----- Exercise inputs
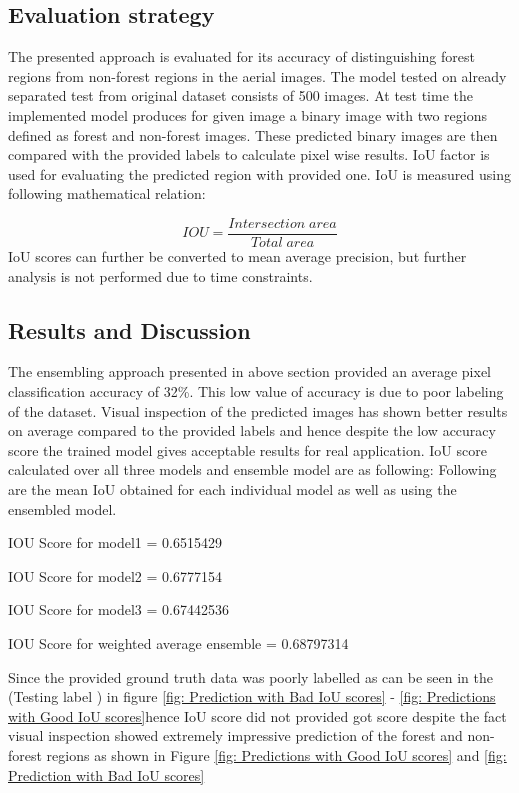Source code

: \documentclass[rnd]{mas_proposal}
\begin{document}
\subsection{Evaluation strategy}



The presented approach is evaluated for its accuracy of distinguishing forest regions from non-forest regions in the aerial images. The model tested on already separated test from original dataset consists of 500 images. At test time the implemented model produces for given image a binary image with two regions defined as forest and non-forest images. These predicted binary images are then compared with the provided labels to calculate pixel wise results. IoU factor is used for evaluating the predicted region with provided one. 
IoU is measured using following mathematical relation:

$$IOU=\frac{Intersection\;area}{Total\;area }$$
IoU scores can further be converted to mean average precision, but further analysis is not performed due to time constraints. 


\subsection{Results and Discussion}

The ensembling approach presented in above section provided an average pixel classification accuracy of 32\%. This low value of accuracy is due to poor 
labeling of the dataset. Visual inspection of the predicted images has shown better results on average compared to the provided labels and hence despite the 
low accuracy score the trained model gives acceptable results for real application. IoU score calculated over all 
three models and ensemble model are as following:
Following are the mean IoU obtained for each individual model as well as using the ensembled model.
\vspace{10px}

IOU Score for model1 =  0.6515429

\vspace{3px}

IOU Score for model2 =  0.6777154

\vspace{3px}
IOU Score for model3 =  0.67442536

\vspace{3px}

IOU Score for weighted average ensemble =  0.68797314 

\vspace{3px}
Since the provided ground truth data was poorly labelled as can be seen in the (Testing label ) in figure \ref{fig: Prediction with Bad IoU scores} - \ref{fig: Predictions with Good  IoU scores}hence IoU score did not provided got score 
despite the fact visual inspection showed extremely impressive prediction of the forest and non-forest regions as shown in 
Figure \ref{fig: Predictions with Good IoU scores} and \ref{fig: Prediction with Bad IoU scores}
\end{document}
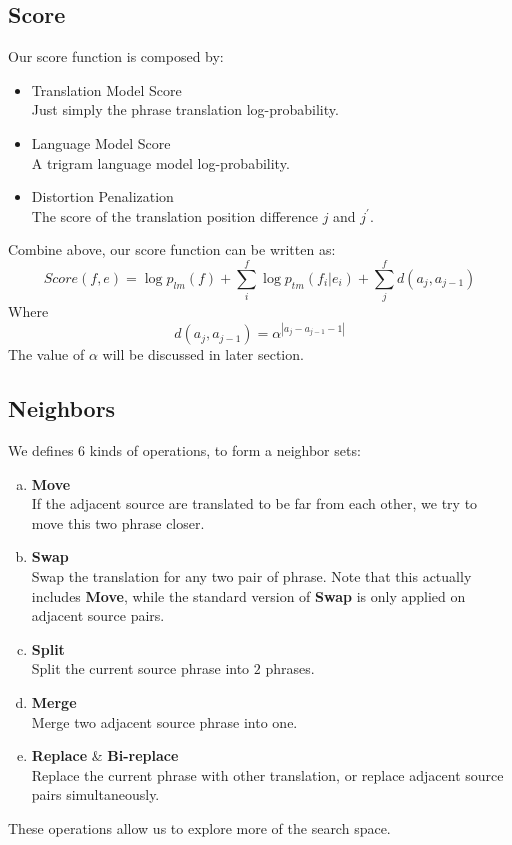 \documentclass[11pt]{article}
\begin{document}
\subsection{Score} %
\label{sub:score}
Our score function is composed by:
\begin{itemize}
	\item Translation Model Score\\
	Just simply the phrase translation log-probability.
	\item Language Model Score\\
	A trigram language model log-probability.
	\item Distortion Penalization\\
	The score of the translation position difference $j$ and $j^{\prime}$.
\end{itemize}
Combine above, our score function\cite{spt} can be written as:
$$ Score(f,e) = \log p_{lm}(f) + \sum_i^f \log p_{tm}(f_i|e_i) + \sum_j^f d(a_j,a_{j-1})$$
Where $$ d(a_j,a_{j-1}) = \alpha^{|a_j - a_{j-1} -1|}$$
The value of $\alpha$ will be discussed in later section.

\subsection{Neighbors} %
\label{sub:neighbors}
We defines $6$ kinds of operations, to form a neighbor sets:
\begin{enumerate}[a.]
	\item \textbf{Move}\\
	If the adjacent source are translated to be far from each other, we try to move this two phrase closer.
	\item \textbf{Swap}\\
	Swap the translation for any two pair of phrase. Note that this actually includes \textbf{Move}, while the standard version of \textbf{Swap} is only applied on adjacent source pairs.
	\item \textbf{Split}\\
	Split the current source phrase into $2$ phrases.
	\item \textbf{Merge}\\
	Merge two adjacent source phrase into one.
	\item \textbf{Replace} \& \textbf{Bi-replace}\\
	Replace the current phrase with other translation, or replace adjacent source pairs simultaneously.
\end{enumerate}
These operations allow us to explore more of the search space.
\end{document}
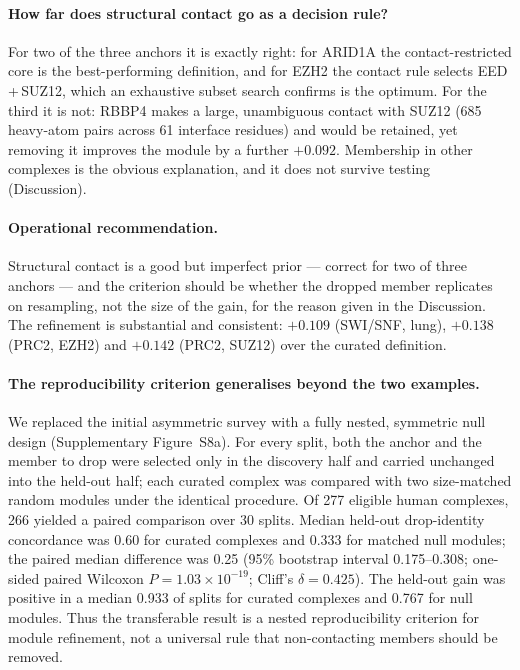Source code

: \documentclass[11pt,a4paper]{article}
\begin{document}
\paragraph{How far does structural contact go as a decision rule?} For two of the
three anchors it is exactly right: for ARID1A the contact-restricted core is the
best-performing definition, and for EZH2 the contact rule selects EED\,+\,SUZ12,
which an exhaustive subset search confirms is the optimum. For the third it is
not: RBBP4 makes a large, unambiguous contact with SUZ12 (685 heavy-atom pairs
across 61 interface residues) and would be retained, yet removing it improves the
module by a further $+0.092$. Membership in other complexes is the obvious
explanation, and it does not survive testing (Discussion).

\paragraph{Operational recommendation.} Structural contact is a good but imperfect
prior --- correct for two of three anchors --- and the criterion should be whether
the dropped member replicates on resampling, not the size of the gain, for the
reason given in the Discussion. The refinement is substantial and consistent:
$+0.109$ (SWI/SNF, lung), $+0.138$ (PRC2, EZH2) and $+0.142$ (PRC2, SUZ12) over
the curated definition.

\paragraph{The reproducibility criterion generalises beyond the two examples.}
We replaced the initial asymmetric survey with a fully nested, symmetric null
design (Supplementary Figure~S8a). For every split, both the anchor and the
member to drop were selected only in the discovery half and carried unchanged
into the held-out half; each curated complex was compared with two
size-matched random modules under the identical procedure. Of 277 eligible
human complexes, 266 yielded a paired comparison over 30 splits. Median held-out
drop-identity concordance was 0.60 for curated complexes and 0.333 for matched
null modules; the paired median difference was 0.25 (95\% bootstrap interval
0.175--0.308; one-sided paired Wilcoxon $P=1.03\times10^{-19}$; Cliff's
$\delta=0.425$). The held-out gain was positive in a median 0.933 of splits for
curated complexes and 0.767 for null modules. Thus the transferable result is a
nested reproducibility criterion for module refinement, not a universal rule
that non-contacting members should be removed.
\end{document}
----------
> **Task item**:
Except for the pictures, write the data out exactly.

> **Expected answer**:
Source code

: \documentclass[rnd]{mas_proposal}
\begin{document}
\subsection{Evaluation strategy}



The presented approach is evaluated for its accuracy of distinguishing forest regions from non-forest regions in the aerial images. The model tested on already separated test from original dataset consists of 500 images. At test time the implemented model produces for given image a binary image with two regions defined as forest and non-forest images. These predicted binary images are then compared with the provided labels to calculate pixel wise results. IoU factor is used for evaluating the predicted region with provided one. 
IoU is measured using following mathematical relation:

$$IOU=\frac{Intersection\;area}{Total\;area }$$
IoU scores can further be converted to mean average precision, but further analysis is not performed due to time constraints. 


\subsection{Results and Discussion}

The ensembling approach presented in above section provided an average pixel classification accuracy of 32\%. This low value of accuracy is due to poor 
labeling of the dataset. Visual inspection of the predicted images has shown better results on average compared to the provided labels and hence despite the 
low accuracy score the trained model gives acceptable results for real application. IoU score calculated over all 
three models and ensemble model are as following:
Following are the mean IoU obtained for each individual model as well as using the ensembled model.
\vspace{10px}

IOU Score for model1 =  0.6515429

\vspace{3px}

IOU Score for model2 =  0.6777154

\vspace{3px}
IOU Score for model3 =  0.67442536

\vspace{3px}

IOU Score for weighted average ensemble =  0.68797314 

\vspace{3px}
Since the provided ground truth data was poorly labelled as can be seen in the (Testing label ) in figure \ref{fig: Prediction with Bad IoU scores} - \ref{fig: Predictions with Good  IoU scores}hence IoU score did not provided got score 
despite the fact visual inspection showed extremely impressive prediction of the forest and non-forest regions as shown in 
Figure \ref{fig: Predictions with Good IoU scores} and \ref{fig: Prediction with Bad IoU scores}
\end{document}
 \documentclass[11pt]{article}
\begin{document}
\subsection{Score} %
\label{sub:score}
Our score function is composed by:
\begin{itemize}
	\item Translation Model Score\\
	Just simply the phrase translation log-probability.
	\item Language Model Score\\
	A trigram language model log-probability.
	\item Distortion Penalization\\
	The score of the translation position difference $j$ and $j^{\prime}$.
\end{itemize}
Combine above, our score function\cite{spt} can be written as:
$$ Score(f,e) = \log p_{lm}(f) + \sum_i^f \log p_{tm}(f_i|e_i) + \sum_j^f d(a_j,a_{j-1})$$
Where $$ d(a_j,a_{j-1}) = \alpha^{|a_j - a_{j-1} -1|}$$
The value of $\alpha$ will be discussed in later section.

\subsection{Neighbors} %
\label{sub:neighbors}
We defines $6$ kinds of operations, to form a neighbor sets:
\begin{enumerate}[a.]
	\item \textbf{Move}\\
	If the adjacent source are translated to be far from each other, we try to move this two phrase closer.
	\item \textbf{Swap}\\
	Swap the translation for any two pair of phrase. Note that this actually includes \textbf{Move}, while the standard version of \textbf{Swap} is only applied on adjacent source pairs.
	\item \textbf{Split}\\
	Split the current source phrase into $2$ phrases.
	\item \textbf{Merge}\\
	Merge two adjacent source phrase into one.
	\item \textbf{Replace} \& \textbf{Bi-replace}\\
	Replace the current phrase with other translation, or replace adjacent source pairs simultaneously.
\end{enumerate}
These operations allow us to explore more of the search space.
\end{document}
Source code

: \documentclass[11pt,a4paper]{article}
\begin{document}
\paragraph{How far does structural contact go as a decision rule?} For two of the
three anchors it is exactly right: for ARID1A the contact-restricted core is the
best-performing definition, and for EZH2 the contact rule selects EED\,+\,SUZ12,
which an exhaustive subset search confirms is the optimum. For the third it is
not: RBBP4 makes a large, unambiguous contact with SUZ12 (685 heavy-atom pairs
across 61 interface residues) and would be retained, yet removing it improves the
module by a further $+0.092$. Membership in other complexes is the obvious
explanation, and it does not survive testing (Discussion).

\paragraph{Operational recommendation.} Structural contact is a good but imperfect
prior --- correct for two of three anchors --- and the criterion should be whether
the dropped member replicates on resampling, not the size of the gain, for the
reason given in the Discussion. The refinement is substantial and consistent:
$+0.109$ (SWI/SNF, lung), $+0.138$ (PRC2, EZH2) and $+0.142$ (PRC2, SUZ12) over
the curated definition.

\paragraph{The reproducibility criterion generalises beyond the two examples.}
We replaced the initial asymmetric survey with a fully nested, symmetric null
design (Supplementary Figure~S8a). For every split, both the anchor and the
member to drop were selected only in the discovery half and carried unchanged
into the held-out half; each curated complex was compared with two
size-matched random modules under the identical procedure. Of 277 eligible
human complexes, 266 yielded a paired comparison over 30 splits. Median held-out
drop-identity concordance was 0.60 for curated complexes and 0.333 for matched
null modules; the paired median difference was 0.25 (95\% bootstrap interval
0.175--0.308; one-sided paired Wilcoxon $P=1.03\times10^{-19}$; Cliff's
$\delta=0.425$). The held-out gain was positive in a median 0.933 of splits for
curated complexes and 0.767 for null modules. Thus the transferable result is a
nested reproducibility criterion for module refinement, not a universal rule
that non-contacting members should be removed.
\end{document}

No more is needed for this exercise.